Activity:
From the records below, copy out each line that has the word "LatLng".

Source records:
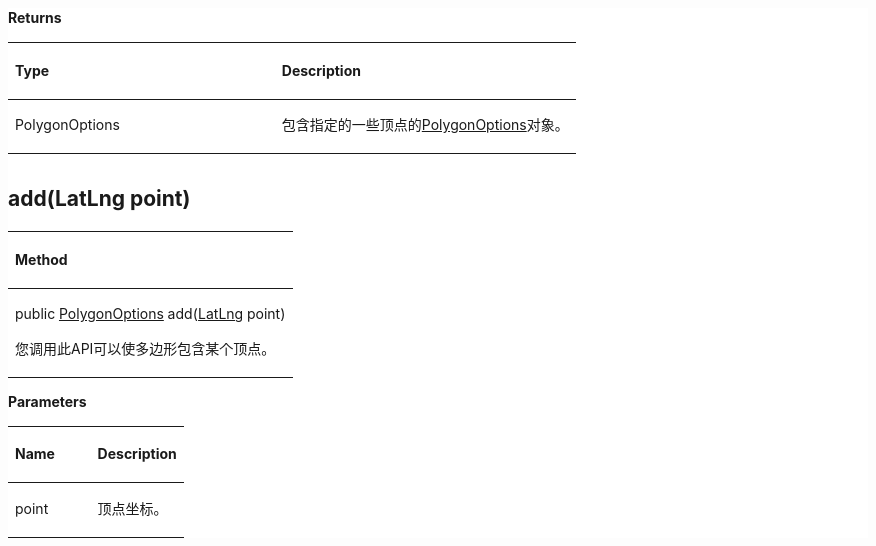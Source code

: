 **Returns**

<a name="table18634mcpsimp"></a>
<table><thead align="left"><tr id="row18639mcpsimp"><th class="cellrowborder" valign="top" width="47%" id="mcps1.1.3.1.1"><p id="p18641mcpsimp"><a name="p18641mcpsimp"></a><a name="p18641mcpsimp"></a>Type</p>
</th>
<th class="cellrowborder" valign="top" width="53%" id="mcps1.1.3.1.2"><p id="p18643mcpsimp"><a name="p18643mcpsimp"></a><a name="p18643mcpsimp"></a>Description</p>
</th>
</tr>
</thead>
<tbody><tr id="row18644mcpsimp"><td class="cellrowborder" valign="top" width="47%" headers="mcps1.1.3.1.1 "><p id="p18646mcpsimp"><a name="p18646mcpsimp"></a><a name="p18646mcpsimp"></a>PolygonOptions</p>
</td>
<td class="cellrowborder" valign="top" width="53%" headers="mcps1.1.3.1.2 "><p id="p18648mcpsimp"><a name="p18648mcpsimp"></a><a name="p18648mcpsimp"></a>包含指定的一些顶点的<a href="polygonoptions.md">PolygonOptions</a>对象。</p>
</td>
</tr>
</tbody>
</table>

## add\(LatLng point\)<a name="section1019721914520"></a>

<a name="table18650mcpsimp"></a>
<table><thead align="left"><tr id="row18654mcpsimp"><th class="cellrowborder" valign="top" width="100%" id="mcps1.1.2.1.1"><p id="p18656mcpsimp"><a name="p18656mcpsimp"></a><a name="p18656mcpsimp"></a>Method</p>
</th>
</tr>
</thead>
<tbody><tr id="row18657mcpsimp"><td class="cellrowborder" valign="top" width="100%" headers="mcps1.1.2.1.1 "><p id="p18659mcpsimp"><a name="p18659mcpsimp"></a><a name="p18659mcpsimp"></a>public <a href="polygonoptions.md">PolygonOptions</a> add(<a href="latlng.md">LatLng</a> point)</p>
<p id="p1025467525"><a name="p1025467525"></a><a name="p1025467525"></a>您调用此API可以使多边形包含某个顶点。</p>
</td>
</tr>
</tbody>
</table>

**Parameters**

<a name="table18665mcpsimp"></a>
<table><thead align="left"><tr id="row18670mcpsimp"><th class="cellrowborder" valign="top" width="47%" id="mcps1.1.3.1.1"><p id="p18672mcpsimp"><a name="p18672mcpsimp"></a><a name="p18672mcpsimp"></a>Name</p>
</th>
<th class="cellrowborder" valign="top" width="53%" id="mcps1.1.3.1.2"><p id="p18674mcpsimp"><a name="p18674mcpsimp"></a><a name="p18674mcpsimp"></a>Description</p>
</th>
</tr>
</thead>
<tbody><tr id="row18675mcpsimp"><td class="cellrowborder" valign="top" width="47%" headers="mcps1.1.3.1.1 "><p id="p18677mcpsimp"><a name="p18677mcpsimp"></a><a name="p18677mcpsimp"></a>point</p>
</td>
<td class="cellrowborder" valign="top" width="53%" headers="mcps1.1.3.1.2 "><p id="p18679mcpsimp"><a name="p18679mcpsimp"></a><a name="p18679mcpsimp"></a>顶点坐标。</p>
</td>
</tr>
</tbody>
</table>
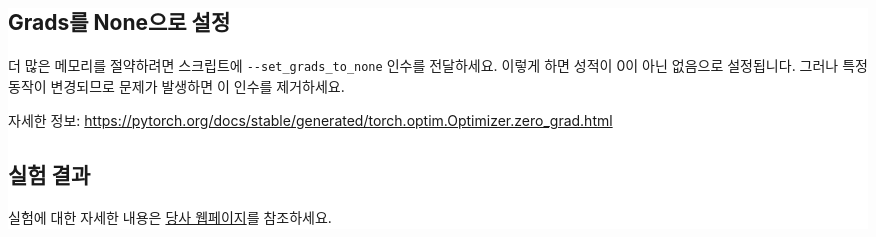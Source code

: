 ## Grads를 None으로 설정

더 많은 메모리를 절약하려면 스크립트에 `--set_grads_to_none` 인수를 전달하세요. 이렇게 하면 성적이 0이 아닌 없음으로 설정됩니다. 그러나 특정 동작이 변경되므로 문제가 발생하면 이 인수를 제거하세요.

자세한 정보: https://pytorch.org/docs/stable/generated/torch.optim.Optimizer.zero_grad.html

## 실험 결과

실험에 대한 자세한 내용은 [당사 웹페이지](https://www.cs.cmu.edu/~custom-diffusion/)를 참조하세요. 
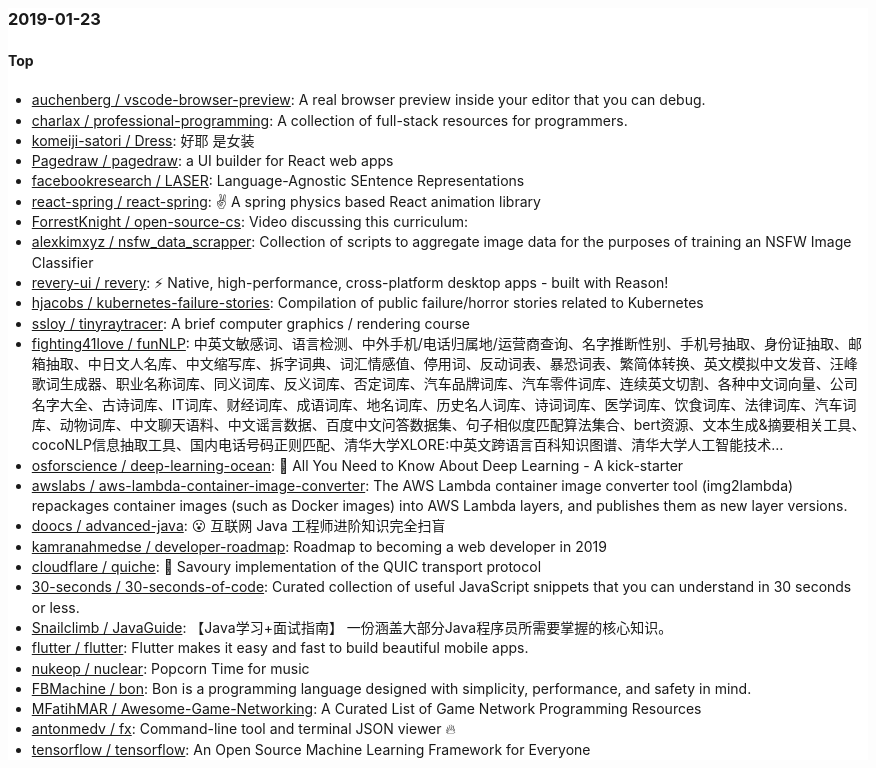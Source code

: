 ### 2019-01-23

#### Top
* [auchenberg / vscode-browser-preview](https://github.com/auchenberg/vscode-browser-preview): A real browser preview inside your editor that you can debug.
* [charlax / professional-programming](https://github.com/charlax/professional-programming): A collection of full-stack resources for programmers.
* [komeiji-satori / Dress](https://github.com/komeiji-satori/Dress): 好耶 是女装
* [Pagedraw / pagedraw](https://github.com/Pagedraw/pagedraw): a UI builder for React web apps
* [facebookresearch / LASER](https://github.com/facebookresearch/LASER): Language-Agnostic SEntence Representations
* [react-spring / react-spring](https://github.com/react-spring/react-spring): ✌️ A spring physics based React animation library
* [ForrestKnight / open-source-cs](https://github.com/ForrestKnight/open-source-cs): Video discussing this curriculum:
* [alexkimxyz / nsfw_data_scrapper](https://github.com/alexkimxyz/nsfw_data_scrapper): Collection of scripts to aggregate image data for the purposes of training an NSFW Image Classifier
* [revery-ui / revery](https://github.com/revery-ui/revery): ⚡️ Native, high-performance, cross-platform desktop apps - built with Reason!
* [hjacobs / kubernetes-failure-stories](https://github.com/hjacobs/kubernetes-failure-stories): Compilation of public failure/horror stories related to Kubernetes
* [ssloy / tinyraytracer](https://github.com/ssloy/tinyraytracer): A brief computer graphics / rendering course
* [fighting41love / funNLP](https://github.com/fighting41love/funNLP): 中英文敏感词、语言检测、中外手机/电话归属地/运营商查询、名字推断性别、手机号抽取、身份证抽取、邮箱抽取、中日文人名库、中文缩写库、拆字词典、词汇情感值、停用词、反动词表、暴恐词表、繁简体转换、英文模拟中文发音、汪峰歌词生成器、职业名称词库、同义词库、反义词库、否定词库、汽车品牌词库、汽车零件词库、连续英文切割、各种中文词向量、公司名字大全、古诗词库、IT词库、财经词库、成语词库、地名词库、历史名人词库、诗词词库、医学词库、饮食词库、法律词库、汽车词库、动物词库、中文聊天语料、中文谣言数据、百度中文问答数据集、句子相似度匹配算法集合、bert资源、文本生成&摘要相关工具、cocoNLP信息抽取工具、国内电话号码正则匹配、清华大学XLORE:中英文跨语言百科知识图谱、清华大学人工智能技术…
* [osforscience / deep-learning-ocean](https://github.com/osforscience/deep-learning-ocean): 📡 All You Need to Know About Deep Learning - A kick-starter
* [awslabs / aws-lambda-container-image-converter](https://github.com/awslabs/aws-lambda-container-image-converter): The AWS Lambda container image converter tool (img2lambda) repackages container images (such as Docker images) into AWS Lambda layers, and publishes them as new layer versions.
* [doocs / advanced-java](https://github.com/doocs/advanced-java): 😮 互联网 Java 工程师进阶知识完全扫盲
* [kamranahmedse / developer-roadmap](https://github.com/kamranahmedse/developer-roadmap): Roadmap to becoming a web developer in 2019
* [cloudflare / quiche](https://github.com/cloudflare/quiche): 🥧 Savoury implementation of the QUIC transport protocol
* [30-seconds / 30-seconds-of-code](https://github.com/30-seconds/30-seconds-of-code): Curated collection of useful JavaScript snippets that you can understand in 30 seconds or less.
* [Snailclimb / JavaGuide](https://github.com/Snailclimb/JavaGuide): 【Java学习+面试指南】 一份涵盖大部分Java程序员所需要掌握的核心知识。
* [flutter / flutter](https://github.com/flutter/flutter): Flutter makes it easy and fast to build beautiful mobile apps.
* [nukeop / nuclear](https://github.com/nukeop/nuclear): Popcorn Time for music
* [FBMachine / bon](https://github.com/FBMachine/bon): Bon is a programming language designed with simplicity, performance, and safety in mind.
* [MFatihMAR / Awesome-Game-Networking](https://github.com/MFatihMAR/Awesome-Game-Networking): A Curated List of Game Network Programming Resources
* [antonmedv / fx](https://github.com/antonmedv/fx): Command-line tool and terminal JSON viewer 🔥
* [tensorflow / tensorflow](https://github.com/tensorflow/tensorflow): An Open Source Machine Learning Framework for Everyone
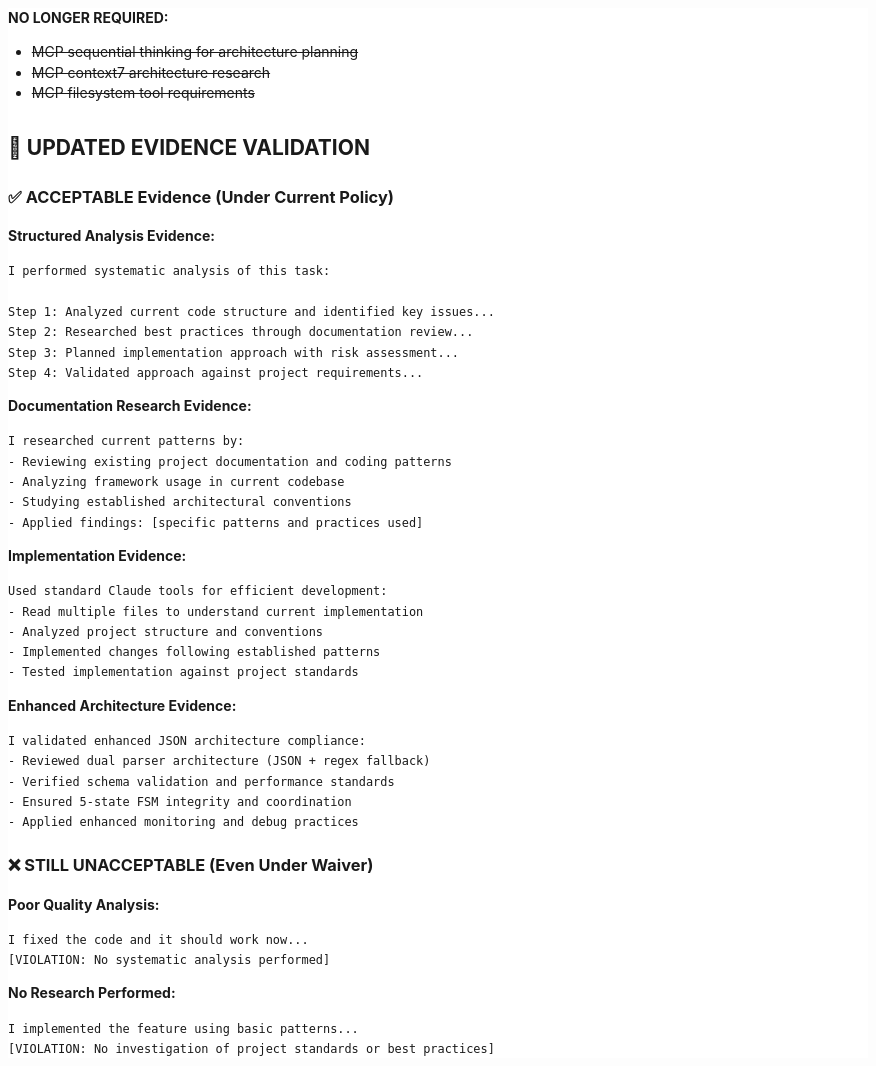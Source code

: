 **NO LONGER REQUIRED:**
- ~~MCP sequential thinking for architecture planning~~
- ~~MCP context7 architecture research~~
- ~~MCP filesystem tool requirements~~

## 🎯 UPDATED EVIDENCE VALIDATION

### **✅ ACCEPTABLE Evidence (Under Current Policy)**

**Structured Analysis Evidence:**
```
I performed systematic analysis of this task:

Step 1: Analyzed current code structure and identified key issues...
Step 2: Researched best practices through documentation review...
Step 3: Planned implementation approach with risk assessment...
Step 4: Validated approach against project requirements...
```

**Documentation Research Evidence:**
```
I researched current patterns by:
- Reviewing existing project documentation and coding patterns
- Analyzing framework usage in current codebase
- Studying established architectural conventions
- Applied findings: [specific patterns and practices used]
```

**Implementation Evidence:**
```
Used standard Claude tools for efficient development:
- Read multiple files to understand current implementation
- Analyzed project structure and conventions
- Implemented changes following established patterns
- Tested implementation against project standards
```

**Enhanced Architecture Evidence:**
```
I validated enhanced JSON architecture compliance:
- Reviewed dual parser architecture (JSON + regex fallback)
- Verified schema validation and performance standards
- Ensured 5-state FSM integrity and coordination
- Applied enhanced monitoring and debug practices
```

### **❌ STILL UNACCEPTABLE (Even Under Waiver)**

**Poor Quality Analysis:**
```
I fixed the code and it should work now...
[VIOLATION: No systematic analysis performed]
```

**No Research Performed:**
```
I implemented the feature using basic patterns...
[VIOLATION: No investigation of project standards or best practices]
```
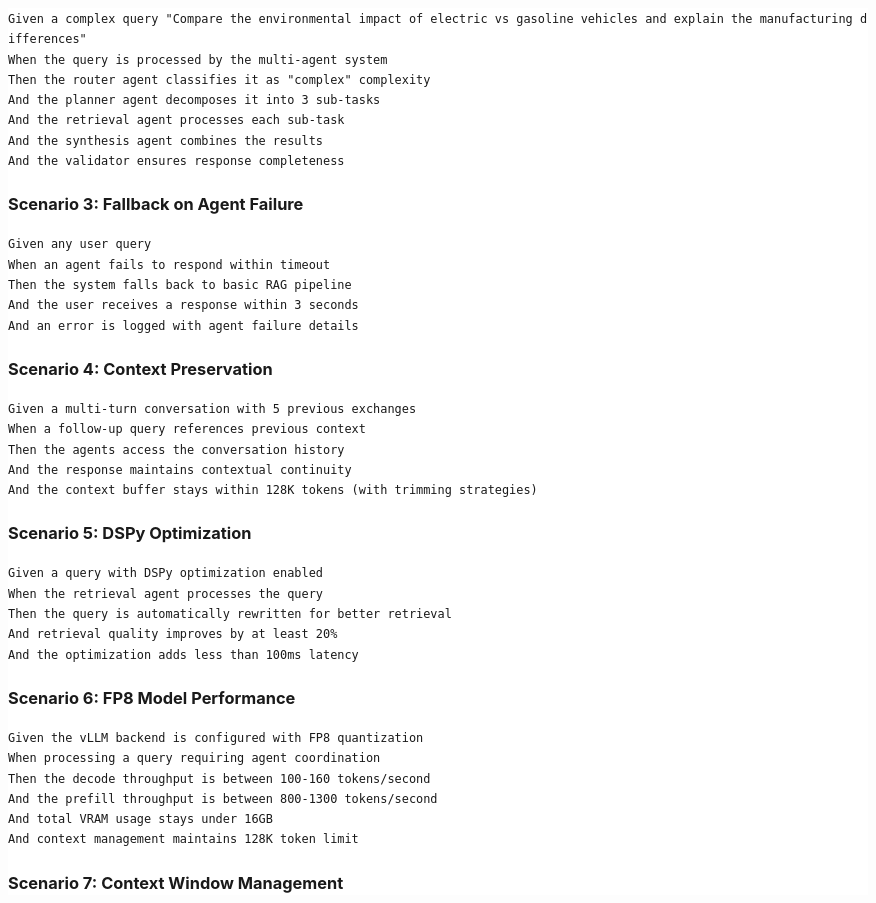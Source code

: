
 ```gherkin
Given a complex query "Compare the environmental impact of electric vs gasoline vehicles and explain the manufacturing differences"
When the query is processed by the multi-agent system
Then the router agent classifies it as "complex" complexity
And the planner agent decomposes it into 3 sub-tasks
And the retrieval agent processes each sub-task
And the synthesis agent combines the results
And the validator ensures response completeness
```

### Scenario 3: Fallback on Agent Failure

```gherkin
Given any user query
When an agent fails to respond within timeout
Then the system falls back to basic RAG pipeline
And the user receives a response within 3 seconds
And an error is logged with agent failure details
```

### Scenario 4: Context Preservation

```gherkin
Given a multi-turn conversation with 5 previous exchanges
When a follow-up query references previous context
Then the agents access the conversation history
And the response maintains contextual continuity
And the context buffer stays within 128K tokens (with trimming strategies)
```

### Scenario 5: DSPy Optimization

```gherkin
Given a query with DSPy optimization enabled
When the retrieval agent processes the query
Then the query is automatically rewritten for better retrieval
And retrieval quality improves by at least 20%
And the optimization adds less than 100ms latency
```

### Scenario 6: FP8 Model Performance

```gherkin
Given the vLLM backend is configured with FP8 quantization
When processing a query requiring agent coordination
Then the decode throughput is between 100-160 tokens/second
And the prefill throughput is between 800-1300 tokens/second
And total VRAM usage stays under 16GB
And context management maintains 128K token limit
```

### Scenario 7: Context Window Management
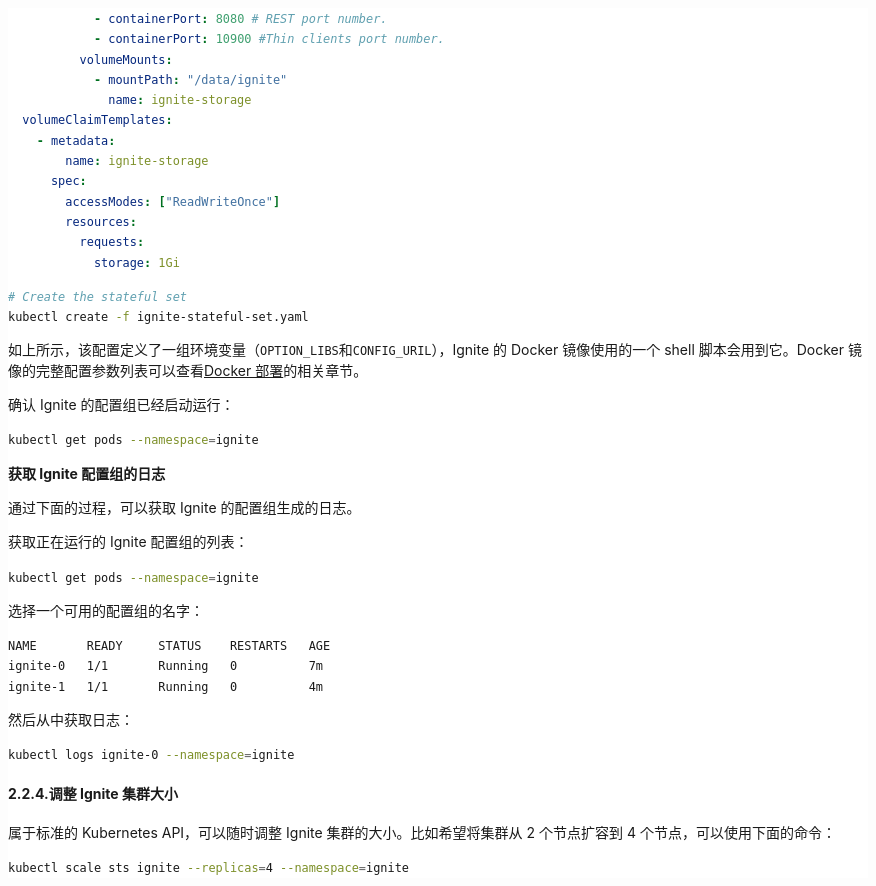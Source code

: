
```yaml
            - containerPort: 8080 # REST port number.
            - containerPort: 10900 #Thin clients port number.
          volumeMounts:
            - mountPath: "/data/ignite"
              name: ignite-storage
  volumeClaimTemplates:
    - metadata:
        name: ignite-storage
      spec:
        accessModes: ["ReadWriteOnce"]
        resources:
          requests:
            storage: 1Gi
```

```bash
# Create the stateful set
kubectl create -f ignite-stateful-set.yaml
```

如上所示，该配置定义了一组环境变量（`OPTION_LIBS`和`CONFIG_URIL`），Ignite 的 Docker 镜像使用的一个 shell 脚本会用到它。Docker 镜像的完整配置参数列表可以查看[Docker 部署](/doc/java/Deployment.md#_2-docker部署)的相关章节。

确认 Ignite 的配置组已经启动运行：

```bash
kubectl get pods --namespace=ignite
```

**获取 Ignite 配置组的日志**

通过下面的过程，可以获取 Ignite 的配置组生成的日志。

获取正在运行的 Ignite 配置组的列表：

```bash
kubectl get pods --namespace=ignite
```

选择一个可用的配置组的名字：

```
NAME       READY     STATUS    RESTARTS   AGE
ignite-0   1/1       Running   0          7m
ignite-1   1/1       Running   0          4m
```

然后从中获取日志：

```bash
kubectl logs ignite-0 --namespace=ignite
```

#### 2.2.4.调整 Ignite 集群大小

属于标准的 Kubernetes API，可以随时调整 Ignite 集群的大小。比如希望将集群从 2 个节点扩容到 4 个节点，可以使用下面的命令：

```bash
kubectl scale sts ignite --replicas=4 --namespace=ignite
```
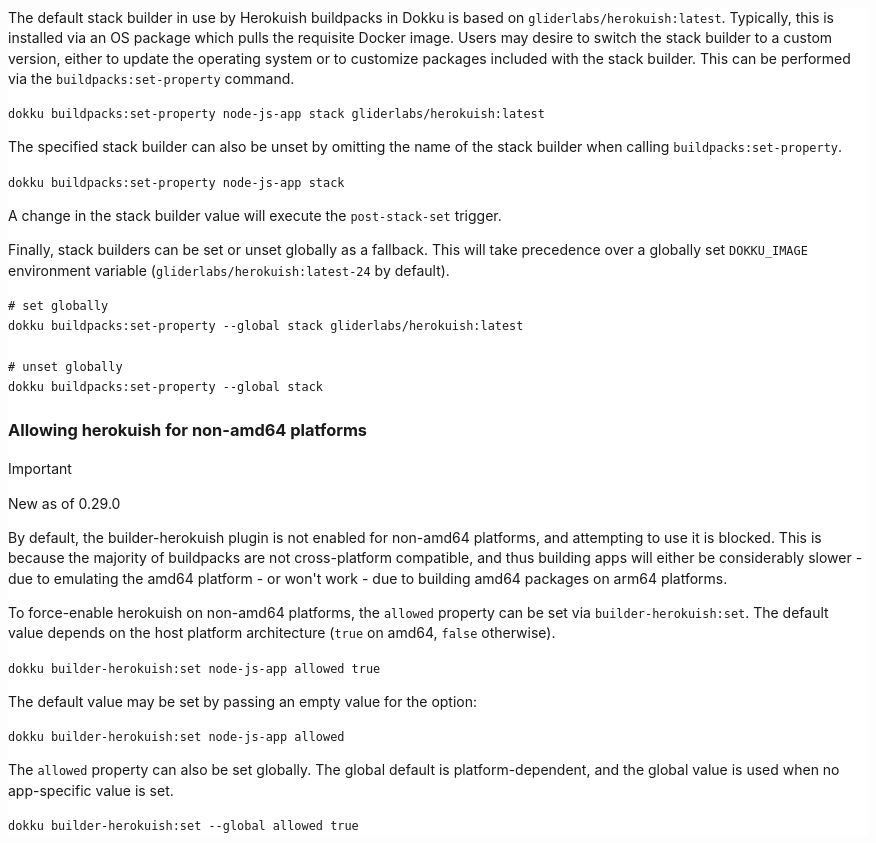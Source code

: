 The default stack builder in use by Herokuish buildpacks in Dokku is based on `gliderlabs/herokuish:latest`. Typically, this is installed via an OS package which pulls the requisite Docker image. Users may desire to switch the stack builder to a custom version, either to update the operating system or to customize packages included with the stack builder. This can be performed via the `buildpacks:set-property` command.

```shell
dokku buildpacks:set-property node-js-app stack gliderlabs/herokuish:latest
```

The specified stack builder can also be unset by omitting the name of the stack builder when calling `buildpacks:set-property`.

```shell
dokku buildpacks:set-property node-js-app stack
```

A change in the stack builder value will execute the `post-stack-set` trigger.

Finally, stack builders can be set or unset globally as a fallback. This will take precedence over a globally set `DOKKU_IMAGE` environment variable (`gliderlabs/herokuish:latest-24` by default).

```shell
# set globally
dokku buildpacks:set-property --global stack gliderlabs/herokuish:latest

# unset globally
dokku buildpacks:set-property --global stack
```

### Allowing herokuish for non-amd64 platforms

> [!IMPORTANT]
> New as of 0.29.0

By default, the builder-herokuish plugin is not enabled for non-amd64 platforms, and attempting to use it is blocked. This is because the majority of buildpacks are not cross-platform compatible, and thus building apps will either be considerably slower - due to emulating the amd64 platform - or won't work - due to building amd64 packages on arm64 platforms.

To force-enable herokuish on non-amd64 platforms, the `allowed` property can be set via `builder-herokuish:set`. The default value depends on the host platform architecture (`true` on amd64, `false` otherwise).

```shell
dokku builder-herokuish:set node-js-app allowed true
```

The default value may be set by passing an empty value for the option:

```shell
dokku builder-herokuish:set node-js-app allowed
```

The `allowed` property can also be set globally. The global default is platform-dependent, and the global value is used when no app-specific value is set.

```shell
dokku builder-herokuish:set --global allowed true
```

Exercise response:
## add\(LatLng point\)<a name="section1019721914520"></a>
<tbody><tr id="row18657mcpsimp"><td class="cellrowborder" valign="top" width="100%" headers="mcps1.1.2.1.1 "><p id="p18659mcpsimp"><a name="p18659mcpsimp"></a><a name="p18659mcpsimp"></a>public <a href="polygonoptions.md">PolygonOptions</a> add(<a href="latlng.md">LatLng</a> point)</p>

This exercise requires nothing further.